2. Dünya Savaşı’nın ardından Kore'nin kuzey kısmı Sovyetler Birliği tarafından, güney bölümü ise ABD tarafından işgal edildi. Böylelikle Kore, Güney ve Kuzey olmak üzere ikiye bölündü. 1949 yılında Çin’deki iç savaşı komünistlerin kazanmış bununla beraber Sovyetler Birliği ve Çin arasında güçlü bir bağ kurulmuştu.
Kuzey Kore lideri Kim İl-song ve Sovyetler Birliği lideri Stalin, güçlü bir saldırıyla, ABD’nin müdahalesine fırsat tanınmadan güneyi hızlı bir biçimde ele geçirerek, tüm ülkede hakimiyet kurmayı planlıyordu. 1950 yılları başlarında Kuzey Kore'de iktidarı elinde bulunduran yerel hükümet, Çin ve Sovyetler Birliği'nin desteğiyle Güney Kore'ye saldırdı.
Bunun üzerine ABD'nin talebiyle Birleşmiş Milletler tarafından Kore'ye askeri müdahale konusunda karar alındı.
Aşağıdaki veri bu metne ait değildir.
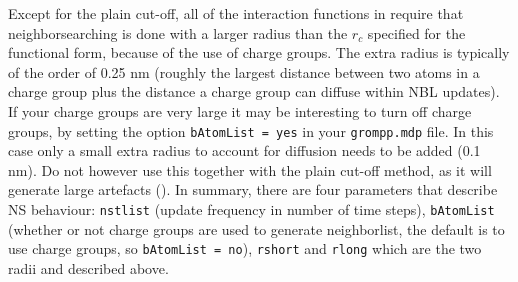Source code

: Except for the plain cut-off,
all of the interaction functions in 
require that neighborsearching is done with a larger radius than the $r_c$
specified for the functional form, because of the use of charge groups.
The extra radius is typically of the order of 0.25 nm (roughly the 
largest distance between two atoms in a charge group plus the distance a 
charge group can diffuse within NBL updates).
If your charge groups are very large it may be interesting to turn off charge
groups, by setting the option 
{\tt bAtomList = yes} in your {\tt grompp.mdp} file.
In this case only a small extra radius to account for diffusion needs to be 
added (0.1 nm). Do not however use this together with the plain cut-off
method, as it will generate large artefacts ().
In summary, there are four parameters that describe NS behaviour:
{\tt nstlist} (update frequency in number of time steps),
{\tt bAtomList} (whether or not charge groups are used to generate neighborlist, the default is to use charge groups, so {\tt bAtomList = no}),
{\tt rshort} and {\tt rlong} which are the two radii {\rs} and {\rl}
described above.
Alınan karar neticesinde Birleşmiş Milletler barışı yeniden sağlamak için üye devletlerden Güney Kore’ye yardım etmesini istedi. Türkiye bu karara uyarak, Kore’ye 5000 kişilik kara kuvveti gönderdi. Kahraman Türk askeri 1000 yıldan uzun bir süre sonra tekrar Kuzey Kore ordusunun en büyük destekçisi Çinli askerlerle savaşacaktı.
Savaşa gidecek askerler 1929 doğumlulardan ve daha çok gönüllülerden seçilecekti. Subay ve astsubaylardan da Kore’ye gitmek için gönüllü olanlar tercih edilecekti.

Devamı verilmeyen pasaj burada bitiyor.